バガエイはまた、米国提案の内容に関するメディアの憶測、とりわけイランのウラン濃縮活動や濃縮物質の備蓄に関する報道を明確に否定し、こうした主張は「現実に近くない」と断じ、過去2年間にわたり同様の指摘が繰り返されてきたと述べる一方で、濃縮の権利は交渉対象外であり、NPTに基づく既存の権利であると強調しました。
ホルムズ海峡に関しては、この戦略的海域がイランやオマーン、地域諸国のみならず世界全体にとって重要であるとして、イランは一貫して安全な海上通行の確保に努めてきたと述べ、先週マスカットで行われた専門家レベルの会談を含むオマーンとの協議が続いていることを挙げ、通行の安全を保障するためのメカニズム構築にコミットしていると説明しました。
加えて、バガエイはイランが米国とイスラエルによる行為を巡って国際機関で法的手続きを進めていると明言し、最近の戦争が始まる前の2月27日にイラン・米国請求仲裁裁判所に訴訟を提起したことを示して、アルジェ合意第1項に基づく対米訴訟は米国の内政干渉や戦争開始、制裁に対するものであり、現在正式に手続きが進行中であると述べました。

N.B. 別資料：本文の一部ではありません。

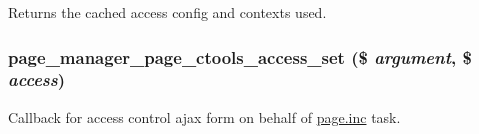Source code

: Returns the cached access config and contexts used. \hypertarget{page__manager_8module_a7e332273ec4049ef62b8f95924f43b47}{
\subsubsection[{page\_\-manager\_\-page\_\-ctools\_\-access\_\-set}]{\setlength{\rightskip}{0pt plus 5cm}page\_\-manager\_\-page\_\-ctools\_\-access\_\-set (\$ {\em argument}, \/  \$ {\em access})}}
\label{page__manager_8module_a7e332273ec4049ef62b8f95924f43b47}
Callback for access control ajax form on behalf of \hyperlink{page_8inc}{page.inc} task.


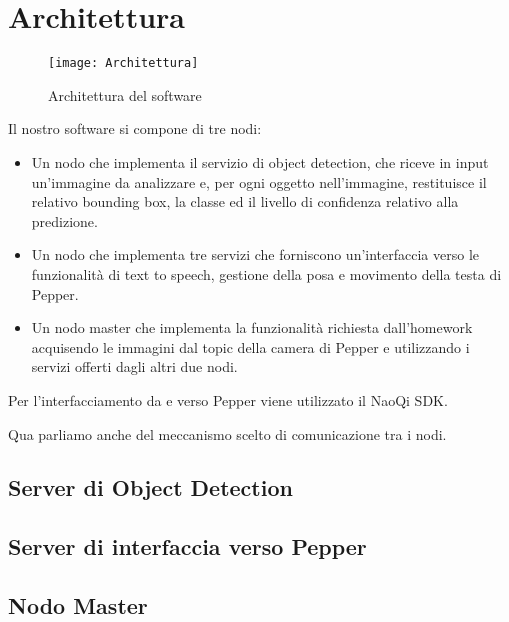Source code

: \section{Architettura}

\begin{figure}[ht]
	\centering
	\texttt{[image: Architettura]}
	\caption{Architettura del software}
	\label{fig:architecture}
\end{figure}

Il nostro software si compone di tre nodi:
\begin{itemize}
    \item Un nodo che implementa il servizio di object detection, che riceve in input un’immagine da analizzare e, per ogni oggetto nell’immagine, restituisce il relativo bounding box, la classe ed il livello di confidenza relativo alla predizione.
    \item Un nodo che implementa tre servizi che forniscono un’interfaccia verso le funzionalità di text to speech, gestione della posa e movimento della testa di Pepper.
    \item Un nodo master che implementa la funzionalità richiesta dall’homework acquisendo le immagini dal topic della camera di Pepper e utilizzando i servizi offerti dagli altri due nodi.
\end{itemize}
Per l’interfacciamento da e verso Pepper viene utilizzato il NaoQi SDK.

Qua parliamo anche del meccanismo scelto di comunicazione tra i nodi.


\subsection{Server di Object Detection}

\subsection{Server di interfaccia verso Pepper}

\subsection{Nodo Master}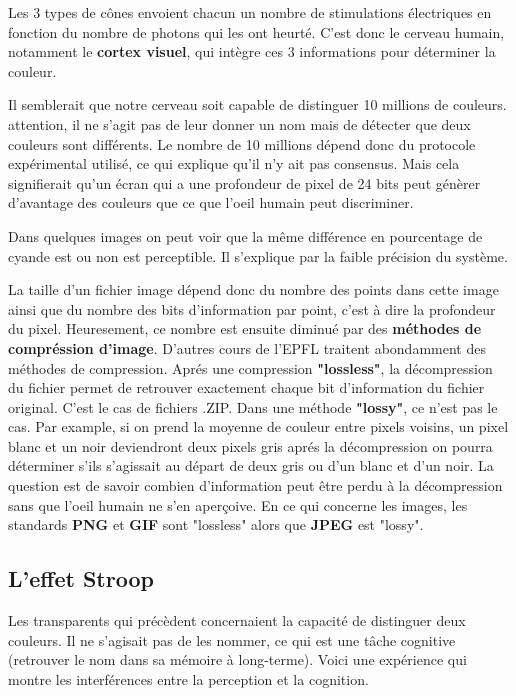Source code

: Les 3 types de c\^ones envoient chacun un nombre de stimulations \'electriques en fonction du nombre de photons qui les ont heurt\'e. C'est donc le cerveau humain, notamment le \textbf{cortex visuel}, qui int\`egre ces 3 informations pour d\'eterminer la couleur. 

Il semblerait que notre cerveau soit capable de distinguer 10 millions de couleurs. attention, il ne s'agit pas de leur donner un nom mais de d\'etecter que deux couleurs sont diff\'erents. Le nombre de 10 millions d\'epend donc du protocole exp\'erimental utilis\'e, ce qui explique qu'il n'y ait pas consensus. Mais cela signifierait qu'un \'ecran qui a une profondeur de pixel de 24 bits peut g\'en\`erer d'avantage des couleurs que ce que l'oeil humain peut discriminer. 

Dans quelques images on peut voir que la m\^eme diff\'erence en pourcentage de cyande est ou non est perceptible. Il s'explique par la faible pr\'ecision du syst\`eme.

La taille d'un fichier image d\'epend donc du nombre des points dans cette image ainsi que du nombre des bits d'information par point, c'est à dire la profondeur du pixel. Heuresement, ce nombre est ensuite diminu\'e par des \textbf{m\'ethodes de compr\'ession d'image}. D'autres cours de l'EPFL traitent abondamment des m\'ethodes de compression. Apr\'es une compression \textbf{"lossless"}, la d\'ecompression du fichier permet de retrouver exactement chaque bit d'information du fichier original. C'est le cas de fichiers .ZIP. Dans une m\'ethode \textbf{"lossy"}, ce n'est pas le cas. Par example, si on prend la moyenne de couleur entre pixels voisins, un pixel blanc et un noir deviendront deux pixels gris apr\'es la d\'ecompression on pourra d\'eterminer s'ils s'agissait au d\'epart de deux gris ou d'un blanc et d'un noir. La question est de savoir combien d'information peut \^etre perdu \`a la d\'ecompression sans que l'oeil humain ne s'en aper\c{c}oive. En ce qui concerne les images, les standards \textbf{PNG} et \textbf{GIF} sont "lossless" alors que \textbf{JPEG} est "lossy".

\subsection{L'effet Stroop}

Les transparents qui pr\'ec\`edent concernaient la capacit\'e de distinguer deux couleurs. Il ne s'agisait pas de les nommer, ce qui est une t\^ache cognitive (retrouver le nom dans sa m\'emoire \`a long-terme). Voici une exp\'erience qui montre les interf\'erences entre la perception et la cognition. 

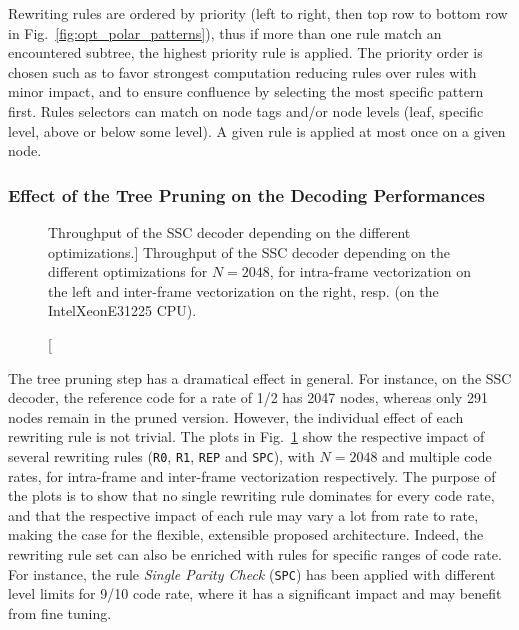 Rewriting rules are ordered by priority (left to right, then top row to bottom
row in Fig.~\ref{fig:opt_polar_patterns}), thus if more than one rule match an
encountered subtree, the highest priority rule is applied. The priority order is
chosen such as to favor strongest computation reducing rules over rules with
minor impact, and to ensure confluence by selecting the most specific pattern
first. Rules selectors can match on node tags and/or node levels (leaf, specific
level, above or below some level). A given rule is applied at most once on a
given node.

\subsubsection{Effect of the Tree Pruning on the Decoding Performances}

\begin{figure}[htp]
  \centering
  \quad
  \caption
    [Throughput of the SSC decoder depending on the different optimizations.]
    {Throughput of the SSC decoder depending on the different optimizations for
    $N = 2048$, for intra-frame vectorization on the left and inter-frame
    vectorization on the right, resp. (on the Intel\R Xeon\TM E31225 CPU).}
  \label{plot:opt_polar_sc_tree_cut}
\end{figure}

The tree pruning step has a dramatical effect in general. For instance, on the
SSC decoder, the reference code for a rate of 1/2 has 2047 nodes, whereas only
291 nodes remain in the pruned version. However, the individual effect of each
rewriting rule is not trivial. The plots in
Fig.~\ref{plot:opt_polar_sc_tree_cut} show the respective impact of several
rewriting rules (\verb|R0|, \verb|R1|, \verb|REP| and \verb|SPC|), with
$N = 2048$ and multiple code rates, for intra-frame and inter-frame
vectorization respectively. The purpose of the plots is to show that no single
rewriting rule dominates for every code rate, and that the respective impact of
each rule may vary a lot from rate to rate, making the case for the flexible,
extensible proposed architecture. Indeed, the rewriting rule set can also be
enriched with rules for specific ranges of code rate. For instance, the rule
\emph{Single Parity Check} (\verb|SPC|) has been applied with different level
limits for 9/10 code rate, where it has a significant impact and may benefit
from fine tuning.

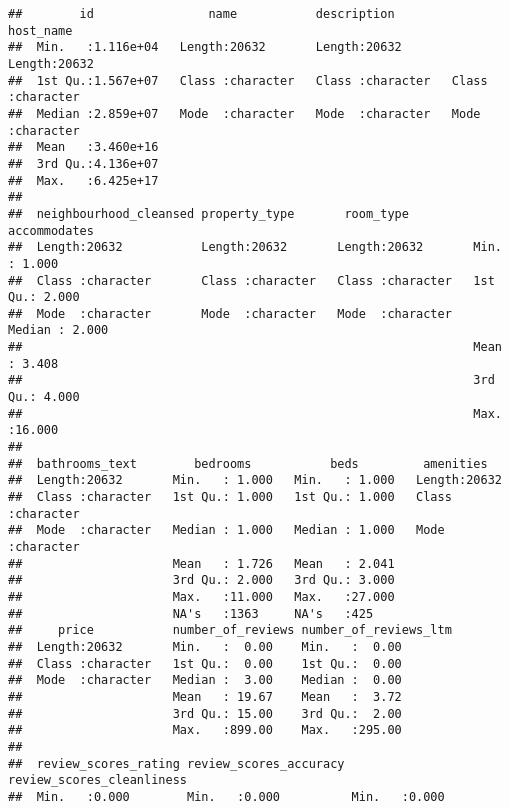 \documentclass[
]{article}
\begin{document}
\begin{verbatim}
##        id                name           description         host_name        
##  Min.   :1.116e+04   Length:20632       Length:20632       Length:20632      
##  1st Qu.:1.567e+07   Class :character   Class :character   Class :character  
##  Median :2.859e+07   Mode  :character   Mode  :character   Mode  :character  
##  Mean   :3.460e+16                                                           
##  3rd Qu.:4.136e+07                                                           
##  Max.   :6.425e+17                                                           
##                                                                              
##  neighbourhood_cleansed property_type       room_type          accommodates   
##  Length:20632           Length:20632       Length:20632       Min.   : 1.000  
##  Class :character       Class :character   Class :character   1st Qu.: 2.000  
##  Mode  :character       Mode  :character   Mode  :character   Median : 2.000  
##                                                               Mean   : 3.408  
##                                                               3rd Qu.: 4.000  
##                                                               Max.   :16.000  
##                                                                               
##  bathrooms_text        bedrooms           beds         amenities        
##  Length:20632       Min.   : 1.000   Min.   : 1.000   Length:20632      
##  Class :character   1st Qu.: 1.000   1st Qu.: 1.000   Class :character  
##  Mode  :character   Median : 1.000   Median : 1.000   Mode  :character  
##                     Mean   : 1.726   Mean   : 2.041                     
##                     3rd Qu.: 2.000   3rd Qu.: 3.000                     
##                     Max.   :11.000   Max.   :27.000                     
##                     NA's   :1363     NA's   :425                        
##     price           number_of_reviews number_of_reviews_ltm
##  Length:20632       Min.   :  0.00    Min.   :  0.00       
##  Class :character   1st Qu.:  0.00    1st Qu.:  0.00       
##  Mode  :character   Median :  3.00    Median :  0.00       
##                     Mean   : 19.67    Mean   :  3.72       
##                     3rd Qu.: 15.00    3rd Qu.:  2.00       
##                     Max.   :899.00    Max.   :295.00       
##                                                            
##  review_scores_rating review_scores_accuracy review_scores_cleanliness
##  Min.   :0.000        Min.   :0.000          Min.   :0.000            

\end{verbatim}
\end{document}
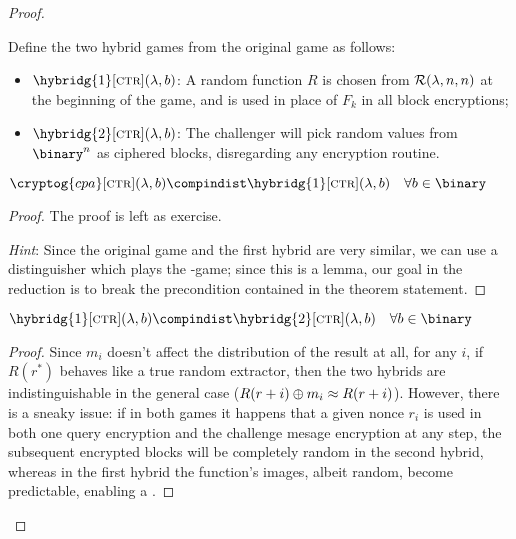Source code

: \begin{proof}
\begin{cryptogame}
        \cseqendloop

        \cseqdelay
        

    \end{cryptogame}

    Define the two hybrid games from the original \cpa{} game as follows:

    \begin{itemize}
        \item $\hybridg{1}[\textsc{ctr}](\lambda, b)$: A random function $R$ is chosen \uar{} from $\mathcal{R}(\lambda, n, n)$ at the beginning of the game, and is used in place of $F_k$ in all block encryptions;
        \item $\hybridg{2}[\textsc{ctr}](\lambda, b)$: The challenger will pick random values from $\binary^n$ as ciphered blocks, disregarding any encryption routine.
    \end{itemize}

    \begin{lemma}
        $\cryptog{cpa}[\textsc{ctr}](\lambda, b) \compindist \hybridg{1}[\textsc{ctr}](\lambda, b) \quad \forall b \in \binary$
    \end{lemma}

    \begin{proof} The proof is left as exercise.
        
        \emph{Hint}: Since the original game and the first hybrid are very similar, we can use a distinguisher which plays the \cpa-game; since this is a lemma, our goal in the reduction is to break the precondition contained in the theorem statement.
    \end{proof}

    \begin{lemma}
        $\hybridg{1}[\textsc{ctr}](\lambda, b) \compindist \hybridg{2}[\textsc{ctr}](\lambda, b) \quad \forall b \in \binary$
    \end{lemma}

    \begin{proof}
    
        Since $m_i$ doesn't affect the distribution of the result at all, for any $i$, if $R(r^{*})$ behaves like a true random extractor, then the two hybrids are indistinguishable in the general case ($R(r + i) \oplus m_i \approx R(r + i)$). However, there is a sneaky issue: if in both games it happens that a given nonce $r_i$ is used in both one query encryption and the challenge mesage encryption at any step, the subsequent encrypted blocks will be completely random in the second hybrid, whereas in the first hybrid the function's images, albeit random, become predictable, enabling a \cpa.


\end{proof}
\end{proof}
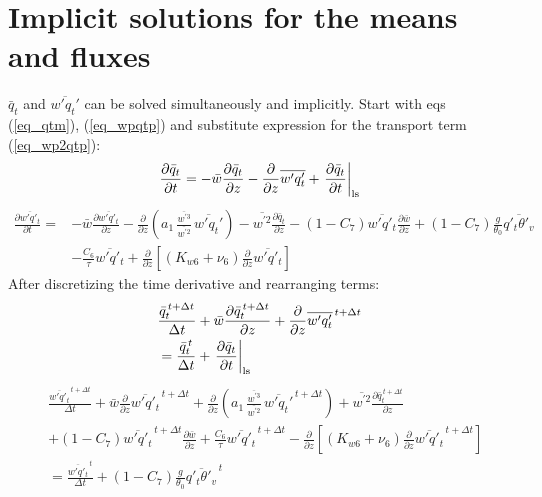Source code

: \documentclass[11pt,fleqn]{article}
\newcommand{\ptlder}[2]{\frac{\partial #1}{\partial #2}}
\begin{document}
\section{Implicit solutions for the means and fluxes}

$\bar{q}_t$ and $\overline{w'q_t'}$ can be solved simultaneously and
implicitly.
Start with eqs (\ref{eq_qtm}), (\ref{eq_wpqtp}) and substitute expression
for the transport term (\ref{eq_wp2qtp}):
%
\begin{equation}
\ptlder{\bar{q}_t}{t}
= - \bar{w}\ptlder{\bar{q}_t}{z} 
  - \ptlder{}{z}\overline{w'q'_t} 
  + \left. \ptlder{\bar{q}_t}{t} \right|_{\rm ls}
\end{equation}
%
\begin{equation}
\begin{split}
\ptlder{\overline{w'q'_t}}{t} 
= & - \bar{w}\ptlder{\overline{w'q'_t}}{z}	 		
    - \ptlder{}{z}
      \left(   
               a_1 \,
               \frac{\overline{w^{'3}}}{\overline{w^{'2}}} \,
               \overline{w'q_t'}
      \right)
    - \overline{w^{'2}}\ptlder{\bar{q}_t}{z} 
    - (1-C_7) \overline{w'q'_t}\ptlder{\bar{w}}{z}
    + (1-C_7) \frac{g}{\theta_0} \overline{q'_t\theta'_v} \\
  & - \frac{C_6}{\tau}\overline{w'q'_t}
    + \ptlder{}{z} \left[ \left( K_{w6} + \nu_6 \right)
                          \ptlder{}{z} \overline{w'q'_t}
                   \right]
\end{split}
\end{equation}
%
After discretizing the time derivative and rearranging terms:
%
\begin{equation}
\label{eq_qxm2}
\begin{split}
& \frac{\bar{q}_t^{\, t+\Delta t}}{\Delta t}
  + \bar{w}\ptlder{\bar{q}_t^{\, t+\Delta t}}{z} 
  + \ptlder{}{z}\overline{w'q'_t}^{\, t+\Delta t} \\
& = \frac{\bar{q}_t^{\, t}}{\Delta t}
  + \left. \ptlder{\bar{q}_t}{t} \right|_{\rm ls}
\end{split}
\end{equation}
%
\begin{equation}
\label{eq_wpqxp2}
\begin{split}
& \frac{\overline{w'q'_t}^{\, t+\Delta t}}{\Delta t} 
  + \bar{w}\ptlder{}{z}\overline{w'q'_t}^{\, t+\Delta t}
  + \ptlder{}{z}
    \left(   
             a_1 \,
             \frac{\overline{w^{'3}}}{\overline{w^{'2}}} \,
             \overline{w'q_t'}^{\, t+\Delta t}
    \right)
  + \overline{w^{'2}}\ptlder{\bar{q}_t^{\, t+\Delta t}}{z} \\
& + (1-C_7) \overline{w'q'_t}^{\, t+\Delta t}\ptlder{\bar{w}}{z}
  + \frac{C_6}{\tau}\overline{w'q'_t}^{\, t+\Delta t}
  - \ptlder{}{z} \left[ \left( K_{w6} + \nu_6 \right)
                        \ptlder{}{z} \overline{w'q'_t}^{\, t+\Delta t}
                 \right]  \\
& = \frac{\overline{w'q'_t}^{\, t}}{\Delta t} 
    + (1-C_7) \frac{g}{\theta_0} \overline{q'_t\theta'_v}^{\, t}
\end{split}
\end{equation}
\end{document}
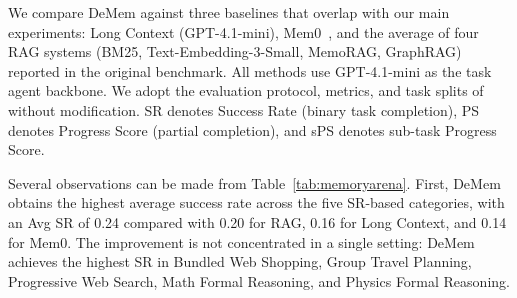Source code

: \documentclass{article}
\theoremstyle{plain}
\theoremstyle{definition}
\theoremstyle{remark}
\begin{document}
We compare DeMem against three baselines that overlap with our main experiments: Long Context (GPT-4.1-mini), Mem0~\citep{chhikara2025mem0buildingproductionreadyai}, and the average of four RAG systems (BM25, Text-Embedding-3-Small, MemoRAG, GraphRAG) reported in the original benchmark. All methods use GPT-4.1-mini as the task agent backbone. We adopt the evaluation protocol, metrics, and task splits of \citet{he2026memoryarenabenchmarkingagentmemory} without modification. SR denotes Success Rate (binary task completion), PS denotes Progress Score (partial completion), and sPS denotes sub-task Progress Score.

\begin{table}[h]
\centering
\caption{Results on MemoryArena. SR = Success Rate, PS = Progress Score, sPS = sub-task Progress Score. Avg SR is computed over the five SR columns: Bundled Web Shopping, Group Travel Planning, Progressive Web Search, Math, and Phys.}
\label{tab:memoryarena}
\end{table}

Several observations can be made from Table~\ref{tab:memoryarena}. First, DeMem obtains the highest average success rate across the five SR-based categories, with an Avg SR of 0.24 compared with 0.20 for RAG, 0.16 for Long Context, and 0.14 for Mem0. The improvement is not concentrated in a single setting: DeMem achieves the highest SR in Bundled Web Shopping, Group Travel Planning, Progressive Web Search, Math Formal Reasoning, and Physics Formal Reasoning.
\end{document}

人道法違反や戦時法違反に関する案件についても、ミナブの学校事件などが国際機関に登録されており、新たな側面が次々に明らかになっているとして、これらは司法的手続きを通じて追及されるべき問題であるとの認識を示しました。
一方でクウェートによるイランの沿岸警備船への攻撃については、同国を強く非難し、拘束されたイラン国民の即時解放を要求するとともに、事件を巡る報道や作り出された雰囲気を批判して「容認できない」「全く不適切である」と述べ、当事者に対して安全と隣国関係に価値を置くよう求めました。
ホルムズ海峡での韓国船に対する攻撃についてもテヘランは引き続き調査を行っていると説明し、地域の一部主体が不安と不安定化を強めようとしているとの警戒を示すとともに、いわゆる自作自演攻撃(偽旗作戦)の可能性を排除せず注意を促しました。
さらに、サウジアラビア側から地域的な不侵略取り決めの提案が報じられている件については、具体的な計画が正式に提示されたわけではないと述べ、地域の安全は地域諸国自身が合意するメカニズムを通じて確保されるべきだという長年の立場を改めて示し、隣国間の信頼構築を目指すあらゆる努力は歓迎するとの姿勢を示しました。
最後に、イランと中国の関係についてバガエイは、議会議長モハンマド・バゲル・ガリバーフ氏の中国担当特別代表任命が両国関係の重要性を反映するものであり、以前同職を務めたアリー・ラリージャーニ氏の事例を踏まえて、国益を見据えたマクロな視点から関係が決定されるべきだとの考えを示しました。
全体として同報道官は、表向きの否認がある一方でパキスタンを仲介とする実務的なやり取りが続いていること、並行して法的手続きや地域協議が展開していることを強調し、外交的対話と国際司法の両面が併行する形で事態が推移しているとの見通しを示しました。